GIVEN DATA section start

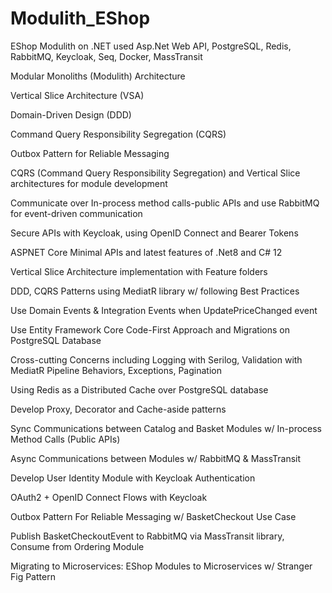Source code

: # Modulith_EShop
EShop Modulith on .NET used Asp.Net Web API, PostgreSQL, Redis, RabbitMQ, Keycloak, Seq, Docker, MassTransit


Modular Monoliths (Modulith) Architecture

Vertical Slice Architecture (VSA) 

Domain-Driven Design (DDD)

Command Query Responsibility Segregation (CQRS)

Outbox Pattern for Reliable Messaging

CQRS (Command Query Responsibility Segregation) and Vertical Slice architectures for module development

Communicate over In-process method calls-public APIs and use RabbitMQ for event-driven communication

Secure APIs with Keycloak, using OpenID Connect and Bearer Tokens

ASPNET Core Minimal APIs and latest features of .Net8 and C# 12

Vertical Slice Architecture implementation with Feature folders

DDD, CQRS Patterns using MediatR library w/ following Best Practices

Use Domain Events & Integration Events when UpdatePriceChanged event

Use Entity Framework Core Code-First Approach and Migrations on PostgreSQL Database

Cross-cutting Concerns including Logging with Serilog, Validation with MediatR Pipeline Behaviors, Exceptions, Pagination

Using Redis as a Distributed Cache over PostgreSQL database

Develop Proxy, Decorator and Cache-aside patterns

Sync Communications between Catalog and Basket Modules w/ In-process Method Calls (Public APIs)

Async Communications between Modules w/ RabbitMQ & MassTransit

Develop User Identity Module with Keycloak Authentication

OAuth2 + OpenID Connect Flows with Keycloak

Outbox Pattern For Reliable Messaging w/ BasketCheckout Use Case

Publish BasketCheckoutEvent to RabbitMQ via MassTransit library, Consume from Ordering Module

Migrating to Microservices: EShop Modules to Microservices w/ Stranger Fig Pattern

GIVEN DATA section end

WHAT TO WORK ON:
Beginning at the line that contains "Communicate over In-process" and ending at the last line above, copy each line without any change.

OUTPUT:
Communicate over In-process method calls-public APIs and use RabbitMQ for event-driven communication

Secure APIs with Keycloak, using OpenID Connect and Bearer Tokens

ASPNET Core Minimal APIs and latest features of .Net8 and C# 12

Vertical Slice Architecture implementation with Feature folders

DDD, CQRS Patterns using MediatR library w/ following Best Practices

Use Domain Events & Integration Events when UpdatePriceChanged event

Use Entity Framework Core Code-First Approach and Migrations on PostgreSQL Database

Cross-cutting Concerns including Logging with Serilog, Validation with MediatR Pipeline Behaviors, Exceptions, Pagination

Using Redis as a Distributed Cache over PostgreSQL database

Develop Proxy, Decorator and Cache-aside patterns

Sync Communications between Catalog and Basket Modules w/ In-process Method Calls (Public APIs)

Async Communications between Modules w/ RabbitMQ & MassTransit

Develop User Identity Module with Keycloak Authentication

OAuth2 + OpenID Connect Flows with Keycloak

Outbox Pattern For Reliable Messaging w/ BasketCheckout Use Case

Publish BasketCheckoutEvent to RabbitMQ via MassTransit library, Consume from Ordering Module

Migrating to Microservices: EShop Modules to Microservices w/ Stranger Fig Pattern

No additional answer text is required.